--- Problem ---
Output, word for word, the lines of this listing that fall between the line with "- 📱 **Mobile" and the line with "- 🏢 **Google", counting both of those lines, and no others.

[Opening Information section]

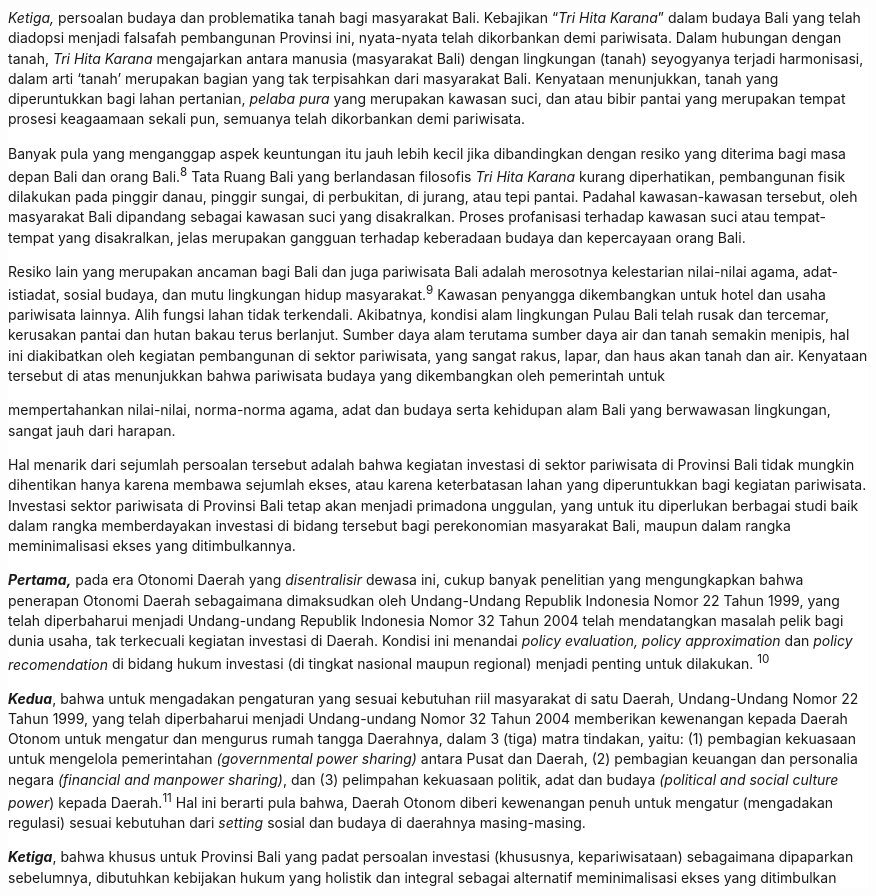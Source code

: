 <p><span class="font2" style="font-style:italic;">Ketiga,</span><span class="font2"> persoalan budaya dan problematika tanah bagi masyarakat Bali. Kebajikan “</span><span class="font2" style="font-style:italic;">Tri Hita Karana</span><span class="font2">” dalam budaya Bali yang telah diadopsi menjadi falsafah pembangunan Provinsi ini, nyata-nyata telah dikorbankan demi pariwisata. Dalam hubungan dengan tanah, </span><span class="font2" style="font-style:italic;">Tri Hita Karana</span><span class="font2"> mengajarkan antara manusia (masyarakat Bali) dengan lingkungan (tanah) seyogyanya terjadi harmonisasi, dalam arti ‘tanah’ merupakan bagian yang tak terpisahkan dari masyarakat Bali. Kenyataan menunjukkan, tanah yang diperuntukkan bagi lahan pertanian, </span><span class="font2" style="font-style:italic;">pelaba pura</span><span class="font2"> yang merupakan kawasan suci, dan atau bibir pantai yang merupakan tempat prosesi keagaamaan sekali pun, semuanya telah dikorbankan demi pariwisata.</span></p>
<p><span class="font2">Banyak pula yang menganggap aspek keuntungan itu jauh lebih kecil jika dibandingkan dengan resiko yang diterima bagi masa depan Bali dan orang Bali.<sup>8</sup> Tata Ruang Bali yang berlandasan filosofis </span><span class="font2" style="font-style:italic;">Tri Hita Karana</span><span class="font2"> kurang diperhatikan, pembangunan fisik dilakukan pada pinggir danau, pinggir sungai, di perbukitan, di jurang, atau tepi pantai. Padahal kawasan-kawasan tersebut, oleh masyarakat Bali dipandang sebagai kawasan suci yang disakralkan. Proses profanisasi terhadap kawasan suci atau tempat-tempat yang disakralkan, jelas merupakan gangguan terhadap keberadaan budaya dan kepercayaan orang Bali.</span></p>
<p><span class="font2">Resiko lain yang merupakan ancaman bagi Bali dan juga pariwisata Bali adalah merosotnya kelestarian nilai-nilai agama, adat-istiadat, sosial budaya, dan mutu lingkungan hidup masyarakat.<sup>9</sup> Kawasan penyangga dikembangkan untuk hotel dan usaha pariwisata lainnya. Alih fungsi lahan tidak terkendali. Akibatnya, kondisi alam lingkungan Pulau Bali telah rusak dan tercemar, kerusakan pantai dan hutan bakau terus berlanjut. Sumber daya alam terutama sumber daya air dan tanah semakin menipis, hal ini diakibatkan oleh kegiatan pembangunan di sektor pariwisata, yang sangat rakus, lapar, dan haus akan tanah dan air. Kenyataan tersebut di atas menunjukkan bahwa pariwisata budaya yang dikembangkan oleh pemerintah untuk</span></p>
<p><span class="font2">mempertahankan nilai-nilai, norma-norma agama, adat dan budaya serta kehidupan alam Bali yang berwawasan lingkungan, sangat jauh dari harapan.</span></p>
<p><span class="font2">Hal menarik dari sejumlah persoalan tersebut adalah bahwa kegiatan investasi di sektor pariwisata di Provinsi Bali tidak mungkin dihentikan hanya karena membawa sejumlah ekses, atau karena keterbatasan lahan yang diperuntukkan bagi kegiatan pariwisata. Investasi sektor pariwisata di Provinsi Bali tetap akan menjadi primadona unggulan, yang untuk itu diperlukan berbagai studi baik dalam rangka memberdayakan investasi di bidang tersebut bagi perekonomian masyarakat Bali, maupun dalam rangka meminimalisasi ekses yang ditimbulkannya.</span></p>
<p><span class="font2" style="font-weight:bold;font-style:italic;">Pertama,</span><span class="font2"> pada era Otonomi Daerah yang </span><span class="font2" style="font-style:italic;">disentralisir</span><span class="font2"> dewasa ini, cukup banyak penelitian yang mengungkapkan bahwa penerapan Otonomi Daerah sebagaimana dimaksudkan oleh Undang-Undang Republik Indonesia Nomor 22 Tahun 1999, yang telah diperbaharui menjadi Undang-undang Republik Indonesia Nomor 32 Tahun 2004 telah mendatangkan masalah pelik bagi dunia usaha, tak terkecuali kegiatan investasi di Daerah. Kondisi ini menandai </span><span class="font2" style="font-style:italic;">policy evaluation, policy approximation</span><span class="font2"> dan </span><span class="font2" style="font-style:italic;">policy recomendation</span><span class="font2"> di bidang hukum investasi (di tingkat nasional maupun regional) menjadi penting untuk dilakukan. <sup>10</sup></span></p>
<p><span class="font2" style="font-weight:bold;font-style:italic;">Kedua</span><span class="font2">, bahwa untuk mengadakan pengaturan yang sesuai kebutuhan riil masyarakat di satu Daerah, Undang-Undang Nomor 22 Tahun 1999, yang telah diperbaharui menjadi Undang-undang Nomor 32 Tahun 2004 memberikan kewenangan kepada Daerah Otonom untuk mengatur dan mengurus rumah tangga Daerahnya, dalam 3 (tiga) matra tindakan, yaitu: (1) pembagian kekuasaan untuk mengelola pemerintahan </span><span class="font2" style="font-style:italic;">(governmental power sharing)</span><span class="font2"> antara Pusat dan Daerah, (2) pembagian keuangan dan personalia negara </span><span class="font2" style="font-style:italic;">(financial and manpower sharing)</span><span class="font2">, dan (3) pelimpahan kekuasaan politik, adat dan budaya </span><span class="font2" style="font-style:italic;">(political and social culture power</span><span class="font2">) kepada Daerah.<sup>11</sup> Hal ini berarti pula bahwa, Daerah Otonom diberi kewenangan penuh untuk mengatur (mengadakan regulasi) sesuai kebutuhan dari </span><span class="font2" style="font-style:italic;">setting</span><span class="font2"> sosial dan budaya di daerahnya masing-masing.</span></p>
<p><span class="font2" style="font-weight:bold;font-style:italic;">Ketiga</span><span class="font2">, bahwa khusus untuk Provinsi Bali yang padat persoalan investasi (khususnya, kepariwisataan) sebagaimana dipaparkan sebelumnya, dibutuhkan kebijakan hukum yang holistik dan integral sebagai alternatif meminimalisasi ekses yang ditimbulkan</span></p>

[Closing Information section]
[Opening Information section]

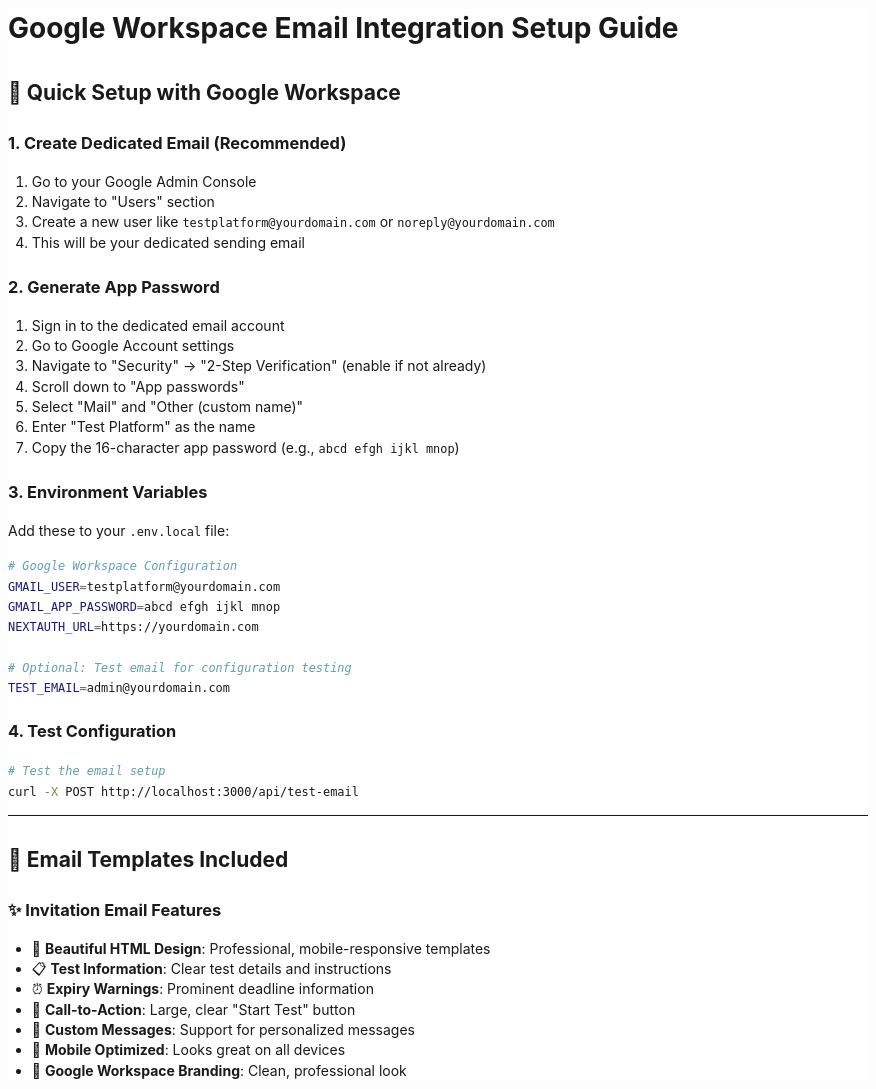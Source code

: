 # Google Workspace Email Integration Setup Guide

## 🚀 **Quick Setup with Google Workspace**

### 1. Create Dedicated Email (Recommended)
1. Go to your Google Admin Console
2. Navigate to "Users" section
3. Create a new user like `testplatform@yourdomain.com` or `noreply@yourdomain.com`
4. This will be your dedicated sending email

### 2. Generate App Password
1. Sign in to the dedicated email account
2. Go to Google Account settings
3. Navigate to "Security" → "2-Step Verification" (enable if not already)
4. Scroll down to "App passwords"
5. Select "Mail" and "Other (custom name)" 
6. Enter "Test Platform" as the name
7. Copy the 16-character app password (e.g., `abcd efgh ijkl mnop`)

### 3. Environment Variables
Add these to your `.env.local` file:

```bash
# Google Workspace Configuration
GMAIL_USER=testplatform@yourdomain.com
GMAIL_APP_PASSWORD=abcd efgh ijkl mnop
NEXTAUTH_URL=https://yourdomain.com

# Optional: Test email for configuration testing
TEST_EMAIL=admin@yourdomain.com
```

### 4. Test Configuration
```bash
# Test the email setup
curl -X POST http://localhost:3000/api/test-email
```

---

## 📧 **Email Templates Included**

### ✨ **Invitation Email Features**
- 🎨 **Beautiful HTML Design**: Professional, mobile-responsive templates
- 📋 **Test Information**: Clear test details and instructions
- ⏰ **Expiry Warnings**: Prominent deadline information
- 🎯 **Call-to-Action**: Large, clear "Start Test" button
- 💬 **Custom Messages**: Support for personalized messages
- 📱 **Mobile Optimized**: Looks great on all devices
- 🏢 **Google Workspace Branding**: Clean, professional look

[Closing Information section]

--- Worked solution ---
- 📱 **Mobile Optimized**: Looks great on all devices
- 🏢 **Google Workspace Branding**: Clean, professional look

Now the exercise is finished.